Perforation is the second most common complication of peptic ulcer, and is a major cause of death in the elderly people. The perforations are associated with NSAID use in up to one half of cases. Endoscopy should be avoided when perforated peptic ulcer is suspected. Non-operative management for perforated duodenal ulcers consists of resuscitation with intravenous fluids, intravenous antibiotics, nasogastric suction and acid reducing drugs. The option for surgical treatment of perforated duodenal ulcer are simple patch closure, patch closure and HSV, or patch closure and vagotomy plus drainage. Laparoscopic surgery especially the simple repair of the perforation has became routinely used.
Penetration occurs when a peptic ulcer burrows through the wall of the stomach or duodenum into an adjacent organ e.g. pancreas, the left lobe of the liver, rarely can result in choledocho-duodenal fistula and gastrocolic fistula.
The majority of these fistulae heal spontaneously with intensive medical management. However; when surgery is recommended, the most common management for the fistula is excision which can be carried out laparoscopically.

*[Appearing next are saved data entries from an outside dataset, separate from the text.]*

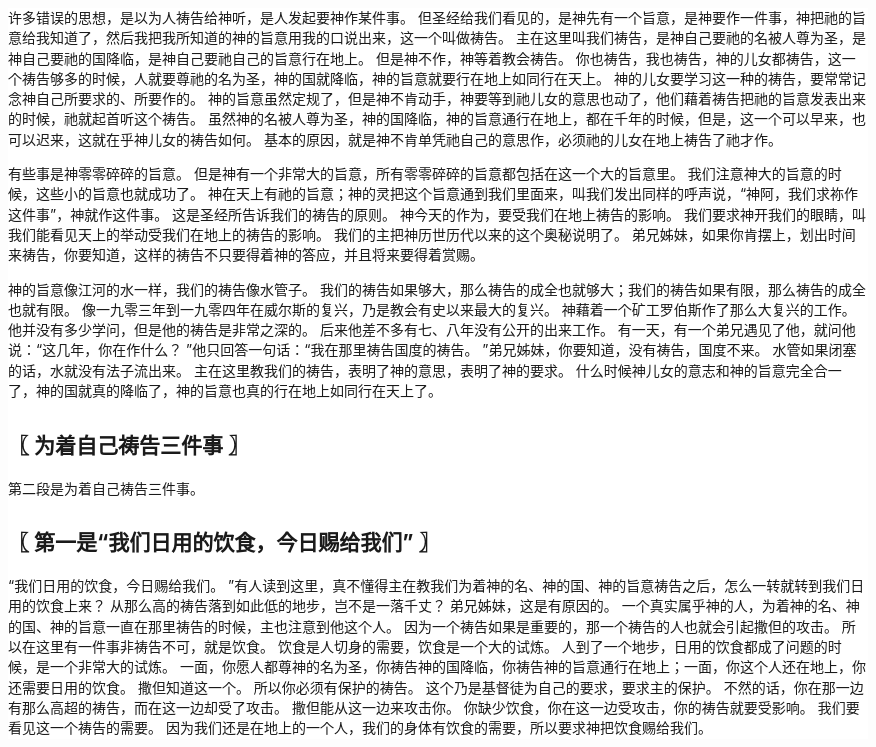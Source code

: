 
许多错误的思想，是以为人祷告给神听，是人发起要神作某件事。
但圣经给我们看见的，是神先有一个旨意，是神要作一件事，神把祂的旨意给我知道了，然后我把我所知道的神的旨意用我的口说出来，这一个叫做祷告。
主在这里叫我们祷告，是神自己要祂的名被人尊为圣，是神自己要祂的国降临，是神自己要祂自己的旨意行在地上。
但是神不作，神等着教会祷告。
你也祷告，我也祷告，神的儿女都祷告，这一个祷告够多的时候，人就要尊祂的名为圣，神的国就降临，神的旨意就要行在地上如同行在天上。
神的儿女要学习这一种的祷告，要常常记念神自己所要求的、所要作的。
神的旨意虽然定规了，但是神不肯动手，神要等到祂儿女的意思也动了，他们藉着祷告把祂的旨意发表出来的时候，祂就起首听这个祷告。
虽然神的名被人尊为圣，神的国降临，神的旨意通行在地上，都在千年的时候，但是，这一个可以早来，也可以迟来，这就在乎神儿女的祷告如何。
基本的原因，就是神不肯单凭祂自己的意思作，必须祂的儿女在地上祷告了祂才作。

有些事是神零零碎碎的旨意。
但是神有一个非常大的旨意，所有零零碎碎的旨意都包括在这一个大的旨意里。
我们注意神大的旨意的时候，这些小的旨意也就成功了。
神在天上有祂的旨意；神的灵把这个旨意通到我们里面来，叫我们发出同样的呼声说，“神阿，我们求祢作这件事”，神就作这件事。
这是圣经所告诉我们的祷告的原则。
神今天的作为，要受我们在地上祷告的影响。
我们要求神开我们的眼睛，叫我们能看见天上的举动受我们在地上的祷告的影响。
我们的主把神历世历代以来的这个奥秘说明了。
弟兄姊妹，如果你肯摆上，划出时间来祷告，你要知道，这样的祷告不只要得着神的答应，并且将来要得着赏赐。

神的旨意像江河的水一样，我们的祷告像水管子。
我们的祷告如果够大，那么祷告的成全也就够大；我们的祷告如果有限，那么祷告的成全也就有限。
像一九零三年到一九零四年在威尔斯的复兴，乃是教会有史以来最大的复兴。
神藉着一个矿工罗伯斯作了那么大复兴的工作。
他并没有多少学问，但是他的祷告是非常之深的。
后来他差不多有七、八年没有公开的出来工作。
有一天，有一个弟兄遇见了他，就问他说：“这几年，你在作什么？
”他只回答一句话：“我在那里祷告国度的祷告。
”弟兄姊妹，你要知道，没有祷告，国度不来。
水管如果闭塞的话，水就没有法子流出来。
主在这里教我们的祷告，表明了神的意思，表明了神的要求。
什么时候神儿女的意志和神的旨意完全合一了，神的国就真的降临了，神的旨意也真的行在地上如同行在天上了。

## 〖 为着自己祷告三件事 〗

第二段是为着自己祷告三件事。

## 〖 第一是“我们日用的饮食，今日赐给我们” 〗

“我们日用的饮食，今日赐给我们。
”有人读到这里，真不懂得主在教我们为着神的名、神的国、神的旨意祷告之后，怎么一转就转到我们日用的饮食上来？
从那么高的祷告落到如此低的地步，岂不是一落千丈？
弟兄姊妹，这是有原因的。
一个真实属乎神的人，为着神的名、神的国、神的旨意一直在那里祷告的时候，主也注意到他这个人。
因为一个祷告如果是重要的，那一个祷告的人也就会引起撒但的攻击。
所以在这里有一件事非祷告不可，就是饮食。
饮食是人切身的需要，饮食是一个大的试炼。
人到了一个地步，日用的饮食都成了问题的时候，是一个非常大的试炼。
一面，你愿人都尊神的名为圣，你祷告神的国降临，你祷告神的旨意通行在地上；一面，你这个人还在地上，你还需要日用的饮食。
撒但知道这一个。
所以你必须有保护的祷告。
这个乃是基督徒为自己的要求，要求主的保护。
不然的话，你在那一边有那么高超的祷告，而在这一边却受了攻击。
撒但能从这一边来攻击你。
你缺少饮食，你在这一边受攻击，你的祷告就要受影响。
我们要看见这一个祷告的需要。
因为我们还是在地上的一个人，我们的身体有饮食的需要，所以要求神把饮食赐给我们。

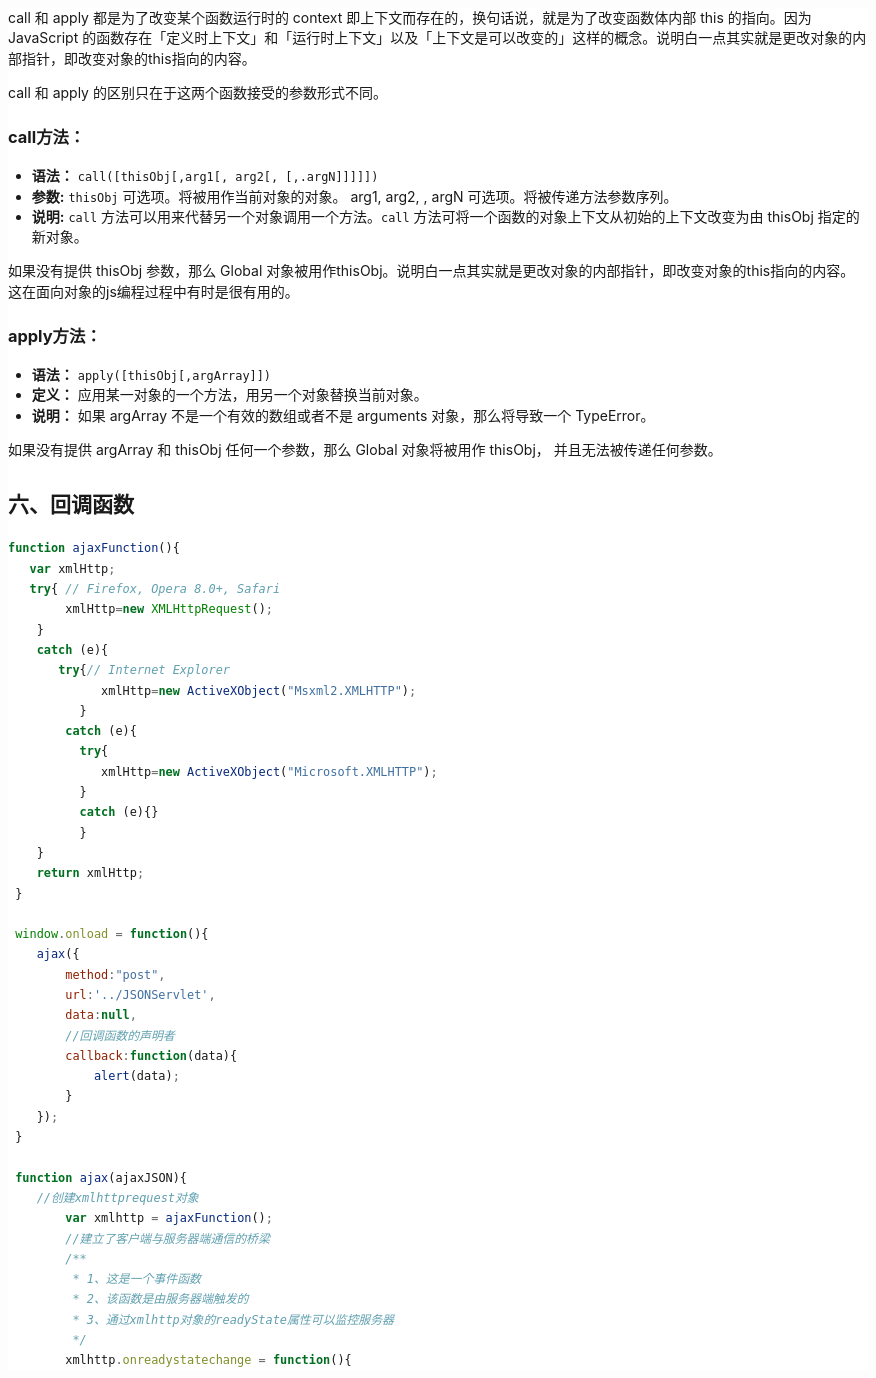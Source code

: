 call 和 apply 都是为了改变某个函数运行时的 context 即上下文而存在的，换句话说，就是为了改变函数体内部 this 的指向。因为 JavaScript 的函数存在「定义时上下文」和「运行时上下文」以及「上下文是可以改变的」这样的概念。说明白一点其实就是更改对象的内部指针，即改变对象的this指向的内容。


call 和 apply 的区别只在于这两个函数接受的参数形式不同。

### call方法：
- **语法：** `call([thisObj[,arg1[, arg2[, [,.argN]]]]])`
- **参数:** `thisObj` 可选项。将被用作当前对象的对象。 arg1, arg2, , argN 可选项。将被传递方法参数序列。
- **说明:** `call` 方法可以用来代替另一个对象调用一个方法。`call` 方法可将一个函数的对象上下文从初始的上下文改变为由 thisObj 指定的新对象。

如果没有提供 thisObj 参数，那么 Global 对象被用作thisObj。说明白一点其实就是更改对象的内部指针，即改变对象的this指向的内容。这在面向对象的js编程过程中有时是很有用的。


### apply方法：
- **语法：** `apply([thisObj[,argArray]])`
- **定义：** 应用某一对象的一个方法，用另一个对象替换当前对象。
- **说明：** 如果 argArray 不是一个有效的数组或者不是 arguments 对象，那么将导致一个 TypeError。

如果没有提供 argArray 和 thisObj 任何一个参数，那么 Global 对象将被用作 thisObj， 并且无法被传递任何参数。


## 六、回调函数

```javaScript
function ajaxFunction(){  
   var xmlHttp;  
   try{ // Firefox, Opera 8.0+, Safari  
        xmlHttp=new XMLHttpRequest();  
    }  
    catch (e){  
       try{// Internet Explorer  
             xmlHttp=new ActiveXObject("Msxml2.XMLHTTP");  
          }  
        catch (e){  
          try{  
             xmlHttp=new ActiveXObject("Microsoft.XMLHTTP");  
          }  
          catch (e){}  
          }  
    }  
    return xmlHttp;  
 }  

 window.onload = function(){  
    ajax({  
        method:"post",  
        url:'../JSONServlet',  
        data:null,  
        //回调函数的声明者  
        callback:function(data){  
            alert(data);  
        }  
    });  
 }  

 function ajax(ajaxJSON){  
    //创建xmlhttprequest对象  
        var xmlhttp = ajaxFunction();  
        //建立了客户端与服务器端通信的桥梁  
        /**
         * 1、这是一个事件函数
         * 2、该函数是由服务器端触发的
         * 3、通过xmlhttp对象的readyState属性可以监控服务器
         */  
        xmlhttp.onreadystatechange = function(){  
```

Ulcers within the pyloric channel and first portion of the duodenum usually are responsible for gastric outlet obstruction. OGD has the advantage of biopsy in order to aid in the differentiation of the origin of the obstruction. Obstruction may be treated medically if results of imaging studies or endoscopy determine that acute inflammation and edema are the principle causes of the outlet obstruction. However, endoscopic dilation can be done, failed balloon dilations have been associated with long “tortuous” strictures, along with severe fibrosis. Performing dilation via gastrostomy or duodenostomy can be also used.
The relation between peptic ulcer and gastric carcinoma has long been a matter of controversy. Gastric carcinogenesis is a process that proceeds from normal gastric mucosa with epithelial hyperproliferation to chronic gastritis with variable degrees of atrophy, intestinal metaplasia, dysplasia, and ultimately carcinoma. H. pylori infection is accepted as the major causal factor for the histological features leading to intestinal-type gastric cancer and gastric MALT lymphoma. It is widely accepted that H. pylori eradication heals active gastritis and dramatically reduces peptic ulcer disease. When multiple endoscopic biopsies are performed, the probability of diagnosing a malignancy is also in excess of 97%.
Treatment strategy is related to stage. Dysplasia and early gastric cancer are amenable to endoscopic treatment. Reconstruction of gastrointestinal continuity is prefer¬ably by a Roux-en-Y jejunal loop. Jejunal interposition pouches have been constructed to improve nutritional intake.